*What is needed*: From first line to last, write out the data precisely as shown.

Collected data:
──────────────────────────────

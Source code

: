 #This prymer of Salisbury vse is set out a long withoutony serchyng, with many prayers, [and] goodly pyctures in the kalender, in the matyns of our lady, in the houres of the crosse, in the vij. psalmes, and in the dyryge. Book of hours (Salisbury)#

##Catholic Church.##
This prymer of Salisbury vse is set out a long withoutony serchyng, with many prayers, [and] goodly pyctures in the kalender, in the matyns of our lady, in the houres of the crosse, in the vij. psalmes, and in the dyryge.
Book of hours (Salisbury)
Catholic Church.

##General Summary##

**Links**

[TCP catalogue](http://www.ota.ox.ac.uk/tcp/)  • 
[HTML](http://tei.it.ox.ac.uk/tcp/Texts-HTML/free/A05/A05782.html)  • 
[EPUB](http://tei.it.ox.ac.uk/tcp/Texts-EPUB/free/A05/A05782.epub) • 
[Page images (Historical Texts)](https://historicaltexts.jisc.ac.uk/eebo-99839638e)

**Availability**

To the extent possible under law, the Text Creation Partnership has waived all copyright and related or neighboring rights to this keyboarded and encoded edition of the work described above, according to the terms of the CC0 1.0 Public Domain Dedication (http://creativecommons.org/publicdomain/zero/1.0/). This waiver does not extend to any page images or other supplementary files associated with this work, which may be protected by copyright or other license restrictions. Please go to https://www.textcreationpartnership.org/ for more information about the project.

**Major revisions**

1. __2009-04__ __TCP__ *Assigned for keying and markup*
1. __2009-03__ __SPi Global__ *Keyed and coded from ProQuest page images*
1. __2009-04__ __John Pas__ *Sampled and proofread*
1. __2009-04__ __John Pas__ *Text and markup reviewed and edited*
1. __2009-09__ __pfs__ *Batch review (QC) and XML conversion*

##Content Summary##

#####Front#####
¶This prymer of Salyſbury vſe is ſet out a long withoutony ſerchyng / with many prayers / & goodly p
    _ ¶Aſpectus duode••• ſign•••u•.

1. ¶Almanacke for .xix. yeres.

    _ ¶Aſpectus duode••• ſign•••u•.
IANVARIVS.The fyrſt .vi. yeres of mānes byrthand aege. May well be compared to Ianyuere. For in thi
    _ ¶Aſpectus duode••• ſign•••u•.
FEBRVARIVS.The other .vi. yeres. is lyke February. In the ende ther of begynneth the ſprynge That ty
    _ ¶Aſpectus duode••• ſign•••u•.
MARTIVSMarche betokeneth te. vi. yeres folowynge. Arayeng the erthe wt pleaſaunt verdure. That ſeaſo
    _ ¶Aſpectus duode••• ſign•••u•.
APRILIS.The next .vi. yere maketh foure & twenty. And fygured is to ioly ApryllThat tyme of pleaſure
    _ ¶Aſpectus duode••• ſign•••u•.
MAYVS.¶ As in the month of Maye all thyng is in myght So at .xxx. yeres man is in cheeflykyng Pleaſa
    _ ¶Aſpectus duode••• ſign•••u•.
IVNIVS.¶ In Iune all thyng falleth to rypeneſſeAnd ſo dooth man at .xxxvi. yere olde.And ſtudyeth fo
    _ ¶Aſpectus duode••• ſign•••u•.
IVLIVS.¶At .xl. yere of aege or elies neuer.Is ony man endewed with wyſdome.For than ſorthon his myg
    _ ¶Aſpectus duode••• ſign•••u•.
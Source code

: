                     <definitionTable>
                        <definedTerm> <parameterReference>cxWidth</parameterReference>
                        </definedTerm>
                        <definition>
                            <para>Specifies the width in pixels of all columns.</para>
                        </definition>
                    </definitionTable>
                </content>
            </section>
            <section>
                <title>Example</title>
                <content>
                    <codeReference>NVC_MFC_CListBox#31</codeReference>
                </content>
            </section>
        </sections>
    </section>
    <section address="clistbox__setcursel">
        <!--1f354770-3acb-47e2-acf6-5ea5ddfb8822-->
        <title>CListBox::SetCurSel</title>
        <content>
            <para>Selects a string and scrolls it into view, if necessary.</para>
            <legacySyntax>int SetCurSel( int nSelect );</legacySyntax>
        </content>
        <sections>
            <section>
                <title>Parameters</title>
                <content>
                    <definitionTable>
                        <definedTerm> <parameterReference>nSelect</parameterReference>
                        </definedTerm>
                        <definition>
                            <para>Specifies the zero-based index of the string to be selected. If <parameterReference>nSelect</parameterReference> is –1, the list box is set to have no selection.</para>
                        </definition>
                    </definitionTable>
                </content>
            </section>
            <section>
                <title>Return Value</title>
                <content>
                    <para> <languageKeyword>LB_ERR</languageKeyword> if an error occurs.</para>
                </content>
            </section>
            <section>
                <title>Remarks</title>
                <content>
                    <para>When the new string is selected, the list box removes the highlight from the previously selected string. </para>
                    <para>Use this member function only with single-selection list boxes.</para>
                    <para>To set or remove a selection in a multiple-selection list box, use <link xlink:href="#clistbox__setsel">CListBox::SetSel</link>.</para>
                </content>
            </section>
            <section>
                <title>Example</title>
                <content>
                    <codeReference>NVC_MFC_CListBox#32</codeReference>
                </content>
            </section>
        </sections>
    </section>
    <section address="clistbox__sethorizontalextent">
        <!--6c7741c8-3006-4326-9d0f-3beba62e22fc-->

──────────────────────────────

*Response below*:
Source code

: #This prymer of Salisbury vse is set out a long withoutony serchyng, with many prayers, [and] goodly pyctures in the kalender, in the matyns of our lady, in the houres of the crosse, in the vij. psalmes, and in the dyryge. Book of hours (Salisbury)#

##Catholic Church.##
This prymer of Salisbury vse is set out a long withoutony serchyng, with many prayers, [and] goodly pyctures in the kalender, in the matyns of our lady, in the houres of the crosse, in the vij. psalmes, and in the dyryge.
Book of hours (Salisbury)
Catholic Church.

##General Summary##

**Links**

[TCP catalogue](http://www.ota.ox.ac.uk/tcp/)  • 
[HTML](http://tei.it.ox.ac.uk/tcp/Texts-HTML/free/A05/A05782.html)  • 
[EPUB](http://tei.it.ox.ac.uk/tcp/Texts-EPUB/free/A05/A05782.epub) • 
[Page images (Historical Texts)](https://historicaltexts.jisc.ac.uk/eebo-99839638e)

**Availability**

To the extent possible under law, the Text Creation Partnership has waived all copyright and related or neighboring rights to this keyboarded and encoded edition of the work described above, according to the terms of the CC0 1.0 Public Domain Dedication (http://creativecommons.org/publicdomain/zero/1.0/). This waiver does not extend to any page images or other supplementary files associated with this work, which may be protected by copyright or other license restrictions. Please go to https://www.textcreationpartnership.org/ for more information about the project.

**Major revisions**

1. __2009-04__ __TCP__ *Assigned for keying and markup*
1. __2009-03__ __SPi Global__ *Keyed and coded from ProQuest page images*
1. __2009-04__ __John Pas__ *Sampled and proofread*
1. __2009-04__ __John Pas__ *Text and markup reviewed and edited*
1. __2009-09__ __pfs__ *Batch review (QC) and XML conversion*

##Content Summary##

#####Front#####
¶This prymer of Salyſbury vſe is ſet out a long withoutony ſerchyng / with many prayers / & goodly p
    _ ¶Aſpectus duode••• ſign•••u•.

1. ¶Almanacke for .xix. yeres.

    _ ¶Aſpectus duode••• ſign•••u•.
IANVARIVS.The fyrſt .vi. yeres of mānes byrthand aege. May well be compared to Ianyuere. For in thi
    _ ¶Aſpectus duode••• ſign•••u•.
FEBRVARIVS.The other .vi. yeres. is lyke February. In the ende ther of begynneth the ſprynge That ty
    _ ¶Aſpectus duode••• ſign•••u•.
MARTIVSMarche betokeneth te. vi. yeres folowynge. Arayeng the erthe wt pleaſaunt verdure. That ſeaſo
    _ ¶Aſpectus duode••• ſign•••u•.
APRILIS.The next .vi. yere maketh foure & twenty. And fygured is to ioly ApryllThat tyme of pleaſure
    _ ¶Aſpectus duode••• ſign•••u•.
MAYVS.¶ As in the month of Maye all thyng is in myght So at .xxx. yeres man is in cheeflykyng Pleaſa
    _ ¶Aſpectus duode••• ſign•••u•.
IVNIVS.¶ In Iune all thyng falleth to rypeneſſeAnd ſo dooth man at .xxxvi. yere olde.And ſtudyeth fo
    _ ¶Aſpectus duode••• ſign•••u•.
IVLIVS.¶At .xl. yere of aege or elies neuer.Is ony man endewed with wyſdome.For than ſorthon his myg
    _ ¶Aſpectus duode••• ſign•••u•.
Source code

:                     <definitionTable>
                        <definedTerm> <parameterReference>cxWidth</parameterReference>
                        </definedTerm>
                        <definition>
                            <para>Specifies the width in pixels of all columns.</para>
                        </definition>
                    </definitionTable>
                </content>
            </section>
            <section>
                <title>Example</title>
                <content>
                    <codeReference>NVC_MFC_CListBox#31</codeReference>
                </content>
            </section>
        </sections>
    </section>
    <section address="clistbox__setcursel">
        <!--1f354770-3acb-47e2-acf6-5ea5ddfb8822-->
        <title>CListBox::SetCurSel</title>
        <content>
            <para>Selects a string and scrolls it into view, if necessary.</para>
            <legacySyntax>int SetCurSel( int nSelect );</legacySyntax>
        </content>
        <sections>
            <section>
                <title>Parameters</title>
                <content>
                    <definitionTable>
                        <definedTerm> <parameterReference>nSelect</parameterReference>
                        </definedTerm>
                        <definition>
                            <para>Specifies the zero-based index of the string to be selected. If <parameterReference>nSelect</parameterReference> is –1, the list box is set to have no selection.</para>
                        </definition>
                    </definitionTable>
                </content>
            </section>
            <section>
                <title>Return Value</title>
                <content>
                    <para> <languageKeyword>LB_ERR</languageKeyword> if an error occurs.</para>
                </content>
            </section>
            <section>
                <title>Remarks</title>
                <content>
                    <para>When the new string is selected, the list box removes the highlight from the previously selected string. </para>
                    <para>Use this member function only with single-selection list boxes.</para>
                    <para>To set or remove a selection in a multiple-selection list box, use <link xlink:href="#clistbox__setsel">CListBox::SetSel</link>.</para>
                </content>
            </section>
            <section>
                <title>Example</title>
                <content>
                    <codeReference>NVC_MFC_CListBox#32</codeReference>
                </content>
            </section>
        </sections>
    </section>
    <section address="clistbox__sethorizontalextent">
        <!--6c7741c8-3006-4326-9d0f-3beba62e22fc-->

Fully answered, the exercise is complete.